The result? Tackling the twin challenges of cloud waste and shadow IT adoption demands better inventories of network assets and utilization, but this is just the beginning. With end-user satisfaction now driving adoption and usage of IT services, context becomes king. How do companies go beyond basic asset management to deliver improved IT outcomes?

Existing Asset Metrics

Network visibility is critical for companies to manage sprawl and control shadow IT. Asset discovery tools have emerged to help organizations determine what applications and services are running on corporate systems and determine appropriate action. Two broad categories exist: Active discovery methods, which use network polling software to find devices and software, and passive methods which listen for broadcast traffic.

These methods provide a high-level map of network services, giving companies enough visibility to spot obvious outliers but lacking the specificity to drive large-scale reform.

The Value of Utilization

Asset management vendors now recognize the need for improved visibility and have developed new solutions to help organizations gain more detailed insight by adding the capability to monitor asset usage. This provides the companion “how” of asset management to the “what” already offered by traditional discovery offerings, providing organizations quantitative measurements about asset usage.

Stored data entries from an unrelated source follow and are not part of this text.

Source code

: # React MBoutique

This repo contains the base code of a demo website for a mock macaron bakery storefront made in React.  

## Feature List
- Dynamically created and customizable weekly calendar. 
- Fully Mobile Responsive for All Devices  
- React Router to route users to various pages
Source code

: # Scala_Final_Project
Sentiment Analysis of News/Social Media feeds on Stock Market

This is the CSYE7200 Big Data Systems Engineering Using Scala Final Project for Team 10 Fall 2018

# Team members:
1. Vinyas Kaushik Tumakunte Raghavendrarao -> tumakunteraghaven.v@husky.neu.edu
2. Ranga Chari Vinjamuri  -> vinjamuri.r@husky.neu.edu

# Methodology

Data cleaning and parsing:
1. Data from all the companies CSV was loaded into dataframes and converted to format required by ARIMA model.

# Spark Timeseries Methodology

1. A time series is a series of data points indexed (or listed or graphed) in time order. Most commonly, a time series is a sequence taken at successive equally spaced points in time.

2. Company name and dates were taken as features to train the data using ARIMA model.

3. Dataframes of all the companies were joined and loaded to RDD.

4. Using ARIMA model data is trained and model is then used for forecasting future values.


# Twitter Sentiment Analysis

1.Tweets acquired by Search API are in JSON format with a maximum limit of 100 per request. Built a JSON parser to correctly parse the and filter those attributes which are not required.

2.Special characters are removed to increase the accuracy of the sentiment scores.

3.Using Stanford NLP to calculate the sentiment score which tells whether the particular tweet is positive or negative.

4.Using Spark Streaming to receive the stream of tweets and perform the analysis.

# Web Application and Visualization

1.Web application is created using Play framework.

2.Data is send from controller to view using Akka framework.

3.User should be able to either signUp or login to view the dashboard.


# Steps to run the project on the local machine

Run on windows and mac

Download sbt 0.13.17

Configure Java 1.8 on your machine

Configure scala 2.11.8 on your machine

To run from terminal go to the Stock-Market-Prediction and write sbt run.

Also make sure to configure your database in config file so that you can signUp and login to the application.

For example, these tools might discover that internally-developed IT services are being underutilized by employees across the organization, prompting the need for redevelopment. Or they may pinpoint SaaS subscriptions that were historically popular but have fallen into disuse as more comprehensive offerings took their place, allowing companies to cancel subscriptions or licenses to cut costs.

These utilization tools improve the resolution of existing asset maps, making it possible to see the ebb and flow of service usage across corporate networks. Their limitation? Why.

Correcting for Context

Employees don’t stop using tools and services for no reason — but even usage-based asset management tools lack the qualitative insight provided by granular end-user experience monitoring.

Consider the case of SaaS subscriptions. While utilization tools show employee usage declining, they can’t account for why — what if staff need a different toolset to complete their work? What if they’re already using unapproved applications, or don’t have the proper training to use existing services? While cancelling subscriptions based on usage saves money up front, it could cost more over the long term as productivity slides and shadow IT adoption ramp up. Digital experience management tools frame usage in context, allowing companies to adapt network services and meet employee needs.

Hardware is also a critical component of business success but is often overlooked by asset management tools. Headphones are a good example — with VoIP services like Skype topping one billion downloads from the Google Play Store, there’s a shift from desktop phones to in-office headsets bolstered by mobile technology. Utilization-based metrics might reveal that VoIP use is down across your organization, but contextual data driven by direct communication with staff could help identify emerging needs for high-quality wireless headphones that empower IP-connected calls.

Management Material

Asset discovery informs visibility — do expectations match reality for corporate network complexity and security? Adding utilization monitoring helps pinpoint problem areas, but only tells half the story. Here, context is king: When companies know why users adopt or reject applications, services and hardware they can design IT environments that empower staff to complete critical tasks, provide necessary app education, limit the impact of cloud service sprawl and mitigate shadow IT spending.